In a statement, the JSE said the censure and fine related to material errors in EOH's annual financial statements which the company had to restate.
"A lack of governance and oversight mechanisms, inadequate and ineffective controls and systems in prior financial periods which arose during the tenure of previous executive management resulted in irregularities and fraudulent contracts, premature revenue recognition, unsubstantiated tender payments, and lack of impairment of financial assets, despite impairment indicators that were present," it said.
"Further, EOH incurred VAT (value-added tax) and tax liabilities on suspicious payments regarding fraudulent public sector contracts."
It said EOH’s previously published financial information for the periods 2017 to 2018 did not comply with International Financial Reporting Standards, commonly called IFRS, and this incorrect, false and misleading information was disseminated to shareholders, the exchange and the investing public.
In these circumstances, the JSE found that EOH failed to comply with the exchange's listings requirements.
"For these reasons and with reference to the JSE’s findings of breach, the JSE has decided to impose a public censure and the maximum fine of R7,500,000 on EOH," it said.
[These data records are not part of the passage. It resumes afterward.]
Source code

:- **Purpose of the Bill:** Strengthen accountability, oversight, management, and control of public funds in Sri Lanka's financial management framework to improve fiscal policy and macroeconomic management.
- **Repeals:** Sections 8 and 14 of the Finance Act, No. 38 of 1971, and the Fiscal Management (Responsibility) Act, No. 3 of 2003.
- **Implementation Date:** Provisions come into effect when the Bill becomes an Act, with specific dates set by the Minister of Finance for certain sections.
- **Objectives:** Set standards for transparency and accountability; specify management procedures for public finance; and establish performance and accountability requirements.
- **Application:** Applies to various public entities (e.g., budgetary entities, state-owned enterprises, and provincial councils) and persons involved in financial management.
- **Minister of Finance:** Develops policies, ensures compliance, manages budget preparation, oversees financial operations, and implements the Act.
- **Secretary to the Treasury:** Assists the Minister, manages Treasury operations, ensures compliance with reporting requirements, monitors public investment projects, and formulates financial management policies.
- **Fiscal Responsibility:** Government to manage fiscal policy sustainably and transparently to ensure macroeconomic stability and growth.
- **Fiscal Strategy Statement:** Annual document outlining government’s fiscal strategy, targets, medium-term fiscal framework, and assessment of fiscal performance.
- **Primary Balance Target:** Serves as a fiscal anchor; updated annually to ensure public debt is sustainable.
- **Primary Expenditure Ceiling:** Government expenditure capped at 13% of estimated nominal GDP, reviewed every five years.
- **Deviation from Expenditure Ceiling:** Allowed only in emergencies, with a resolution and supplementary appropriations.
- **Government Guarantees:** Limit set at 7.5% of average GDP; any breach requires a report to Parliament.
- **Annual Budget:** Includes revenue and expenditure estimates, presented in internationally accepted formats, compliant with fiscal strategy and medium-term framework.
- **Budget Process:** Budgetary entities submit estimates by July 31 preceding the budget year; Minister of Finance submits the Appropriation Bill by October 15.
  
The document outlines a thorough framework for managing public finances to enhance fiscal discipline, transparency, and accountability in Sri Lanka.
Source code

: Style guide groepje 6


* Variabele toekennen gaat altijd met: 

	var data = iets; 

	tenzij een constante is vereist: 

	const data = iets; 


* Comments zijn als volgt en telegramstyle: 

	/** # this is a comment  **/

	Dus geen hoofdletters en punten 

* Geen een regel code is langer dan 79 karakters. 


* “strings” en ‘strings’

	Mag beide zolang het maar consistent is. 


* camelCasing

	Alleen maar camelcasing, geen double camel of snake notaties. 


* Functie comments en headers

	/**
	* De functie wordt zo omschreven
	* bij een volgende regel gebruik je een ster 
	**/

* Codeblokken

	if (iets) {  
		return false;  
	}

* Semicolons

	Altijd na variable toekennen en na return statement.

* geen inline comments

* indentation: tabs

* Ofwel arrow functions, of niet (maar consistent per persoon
Given EOH’s full cooperation and assistance in the JSE’s investigation, the current tough economic climate and the remedial actions undertaken by the board and the interests of shareholders, the exchange said it would suspend R2.5 million of the fine for five years on condition that the company was not found to be in another breach.
It said its move concluded the exchange's process in respect of EOH as a juristic person, but the investigation into the conduct of individuals that presided at the company during the periods in question was ongoing.
In a separate statement, EOH said it accepted the JSE’s findings and its current board of directors had spent a significant amount of time rebuilding credibility through establishing a robust governance framework, creating more transparency within the business and ensuring the accuracy and reliability of the financial information disclosed to the market.
It also continued to work through the remaining legacy issues that it had inherited and remained committed to pursuing legal action against the main perpetrators identified during a forensic investigation by ENSafrica and to try and recover losses.
"Although EOH is disappointed to have received a public censure and fine from the JSE, the EOH board note that this applies to the financial periods approved by the previous management and the findings of the JSE and FRIP (Financial Reporting Investigations Panel) supports the position of the current management team," it said.